Secara pribadi, Ainun merupakan sosok
yang religius. Bersama Sang Suami, semasa hidupnya ia rutin melaksanakan
puasa sunnah Senin Kamis. Ia melewatkan malam-malamnya dengan shalat
malam dan membaca Al-Quran. Menurut suatu sumber, ia bahkan menamatkan
membaca Al-Quran dua kali dalam satu bulan. Melihat pribadi Ainun yang
begitu menawan, tak heran cinta Habibie kepada Ainun menjadi kisah yang
indah untuk dikenang.
Iklim sejuk di Bandung ternyata tidak
hanya menumbuhkan kisah cinta Habibie-Ainun. Sang Gubernur Jawa Barat,
Ahmad Heryawan, juga memiliki kisah yang tidak kalah manis. Ahmad
Heryawan dan Netty Prasetyani saling mengenal sejak masih sama-sama
kuliah. Netty semester 7, Heryawan semester akhir. Keduanya sama-sama
aktivis dalam kegiatan rohani Islam di kampus. Kesamaan visi dan
kecocokan profil yang diinginkan oleh masing-masing membuat Heryawan
akhirnya memilih Netty. Berbeda halnya dengan anak muda zaman sekarang
yang melakukan penjajakan lewat pacaran, Heryawan-Netty saling mengenal
lewat perantara mak comblang. Setelah saling mengenal sejak November
1990, pada tanggal 13 Januari 1991 keduanya akhirnya menikah.
Setelah Ahmad Heryawan menjadi orang
nomor satu di Jawa Barat dengan segudang prestasi, Netty tidak lantas
menjadi ibu-ibu sosialita yang gemar belanja dan foya-foya. Netty
menyokong keberhasilan pembangunan di Jawa Barat secara aktif sebagai
pelopor pemberdayaan perempuan dan anak. Dengan jumlah penduduk
perempuan Jawa Barat yang mencapai setengahnya dari laki-laki (BPS,
2010), peran perempuan ternyata dapat mencakup lebih dari separuh ruang
lingkup urusan di dunia, baik dia sebagai anak, saudara perempuan,
istri, maupun sebagai ibu. Maka tidak berlebihan sekiranya dikatakan
bahwa apabila perempuan berdaya, masyarakat akan sejahtera.

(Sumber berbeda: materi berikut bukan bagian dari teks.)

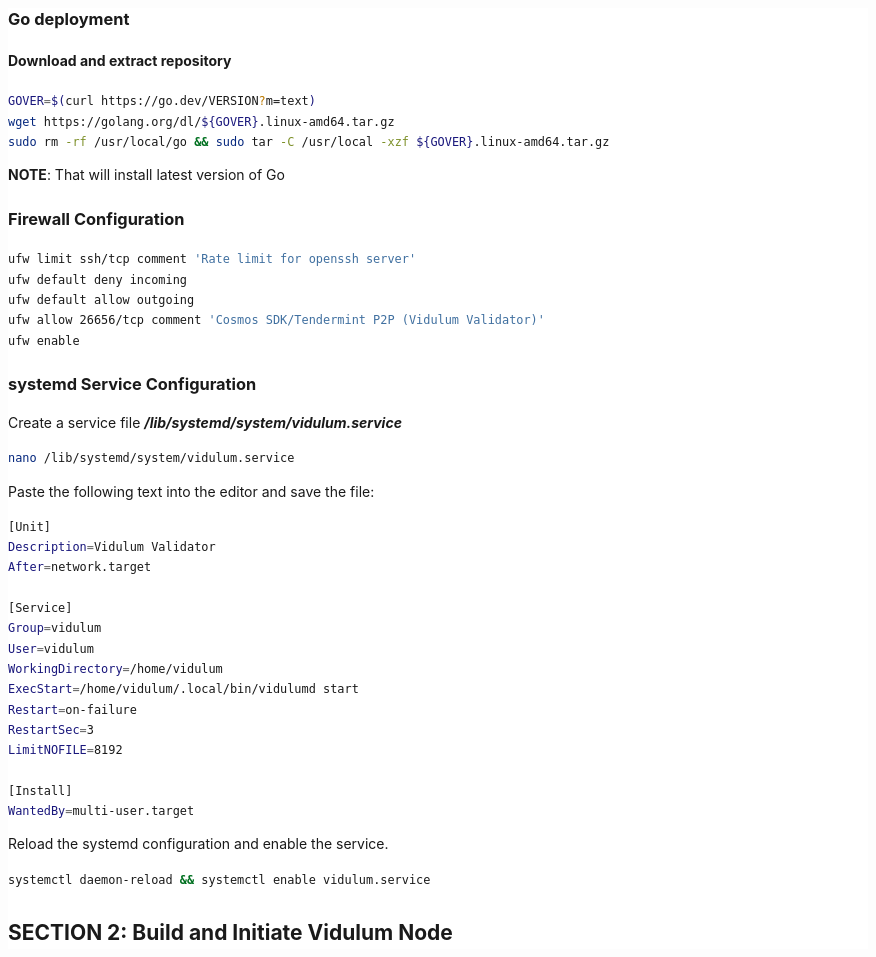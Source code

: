 ### Go deployment

#### Download and extract repository

```bash
GOVER=$(curl https://go.dev/VERSION?m=text)
wget https://golang.org/dl/${GOVER}.linux-amd64.tar.gz
sudo rm -rf /usr/local/go && sudo tar -C /usr/local -xzf ${GOVER}.linux-amd64.tar.gz
```

**NOTE**: That will install latest version of Go

### Firewall Configuration

```bash
ufw limit ssh/tcp comment 'Rate limit for openssh server'
ufw default deny incoming
ufw default allow outgoing
ufw allow 26656/tcp comment 'Cosmos SDK/Tendermint P2P (Vidulum Validator)'
ufw enable
```

### systemd Service Configuration

Create a service file **_/lib/systemd/system/vidulum.service_** 
```bash
nano /lib/systemd/system/vidulum.service
```

Paste the following text into the editor and save the file:

```bash
[Unit]
Description=Vidulum Validator
After=network.target

[Service]
Group=vidulum
User=vidulum
WorkingDirectory=/home/vidulum
ExecStart=/home/vidulum/.local/bin/vidulumd start
Restart=on-failure
RestartSec=3
LimitNOFILE=8192

[Install]
WantedBy=multi-user.target
```

Reload the systemd configuration and enable the service.

```bash
systemctl daemon-reload && systemctl enable vidulum.service
```

## SECTION 2: Build and Initiate Vidulum Node
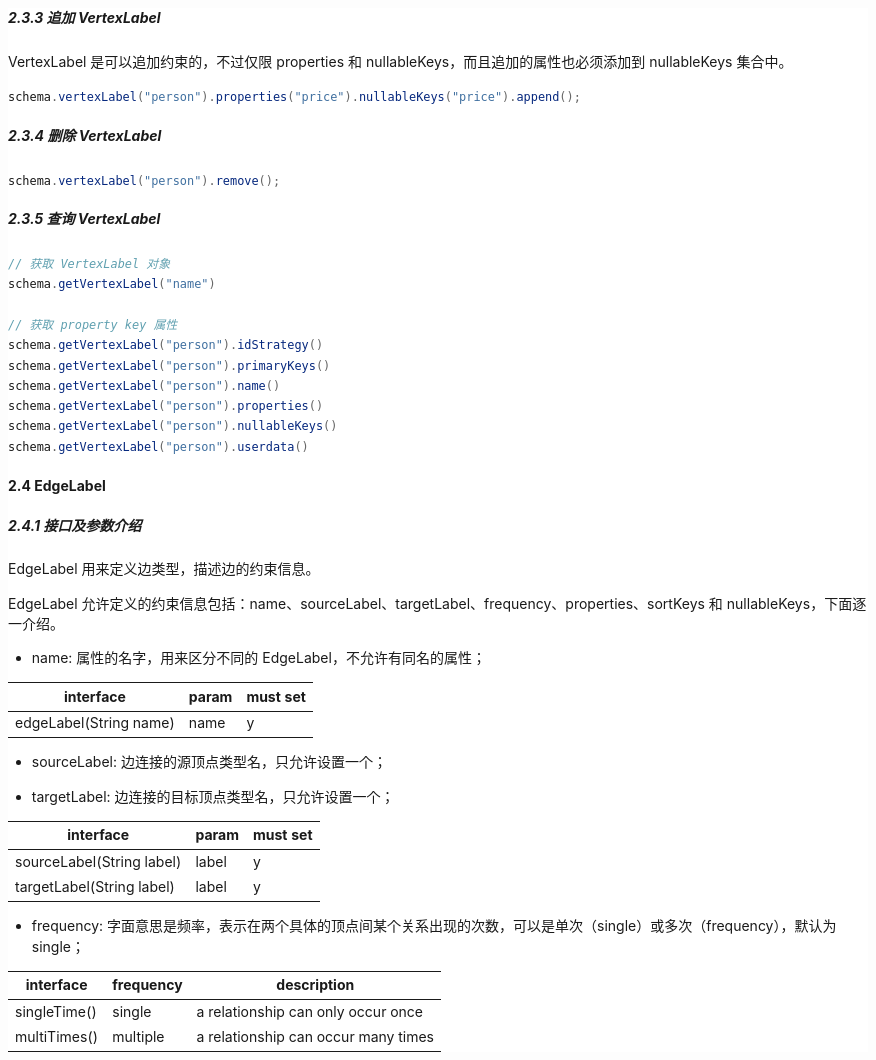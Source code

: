 ##### 2.3.3 追加 VertexLabel

VertexLabel 是可以追加约束的，不过仅限 properties 和 nullableKeys，而且追加的属性也必须添加到 nullableKeys 集合中。

```java
schema.vertexLabel("person").properties("price").nullableKeys("price").append();
```

##### 2.3.4 删除 VertexLabel

```java
schema.vertexLabel("person").remove();
```

##### 2.3.5 查询 VertexLabel

```java
// 获取 VertexLabel 对象
schema.getVertexLabel("name")

// 获取 property key 属性
schema.getVertexLabel("person").idStrategy()
schema.getVertexLabel("person").primaryKeys()
schema.getVertexLabel("person").name()
schema.getVertexLabel("person").properties()
schema.getVertexLabel("person").nullableKeys()
schema.getVertexLabel("person").userdata()
```

#### 2.4 EdgeLabel

##### 2.4.1 接口及参数介绍

EdgeLabel 用来定义边类型，描述边的约束信息。

EdgeLabel 允许定义的约束信息包括：name、sourceLabel、targetLabel、frequency、properties、sortKeys 和 nullableKeys，下面逐一介绍。

- name: 属性的名字，用来区分不同的 EdgeLabel，不允许有同名的属性；

| interface              | param | must set |
|------------------------|-------|----------|
| edgeLabel(String name) | name  | y        |

- sourceLabel: 边连接的源顶点类型名，只允许设置一个；

- targetLabel: 边连接的目标顶点类型名，只允许设置一个；

| interface                 | param | must set |
|---------------------------|-------|----------|
| sourceLabel(String label) | label | y        |
| targetLabel(String label) | label | y        |

- frequency: 字面意思是频率，表示在两个具体的顶点间某个关系出现的次数，可以是单次（single）或多次（frequency），默认为 single；

| interface    | frequency | description                         |
|--------------|-----------|-------------------------------------|
| singleTime() | single    | a relationship can only occur once  |
| multiTimes() | multiple  | a relationship can occur many times |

Atas dedikasinya terhadap kemajuan Jawa
Barat, Netty yang juga merupakan Ketua Tim Penggerak Pemberdayaan
Kesejahteraan Keluarga (TP PKK) Provinsi Jawa Barat ini dinobatkan
sebagai "Ibu Jawa Barat" oleh Aliansi Dewi Sartika Provinsi Jabar. Pusat
Pelayanan Terpadu Pemberdayaan Perempuan dan Anak (P2TP2A) di bawah
kepemimpinannya berupaya mencegah dan menghapus tindakan kekerasan
terhadap perempuan dan anak-anak. Sejak didirikan pada bulan Maret 2010,
P2TP2A telah menangani 215 kasus, terdiri dari 159 kasus human
trafficking, 33 kasus kekerasan dalam rumah tangga, 9 kasus pelecehan
seksual, dan sisanya kasus penculikan anak dan perempuan terlantar.
Di tengah aktivitasnya yang begitu
padat, Netty tidak melupakan perannya sebagai seorang ibu dan istri.
Berikut ini kultwit-nya mengenai pengalamannya membangun keluarga yang
sekarang sudah memasuki usia 22 tahun:
Pernikahan yang kami bangun berdiri di
atas visi bahwa pernikahan yang dilakukan berdimensi dunia dan akhirat.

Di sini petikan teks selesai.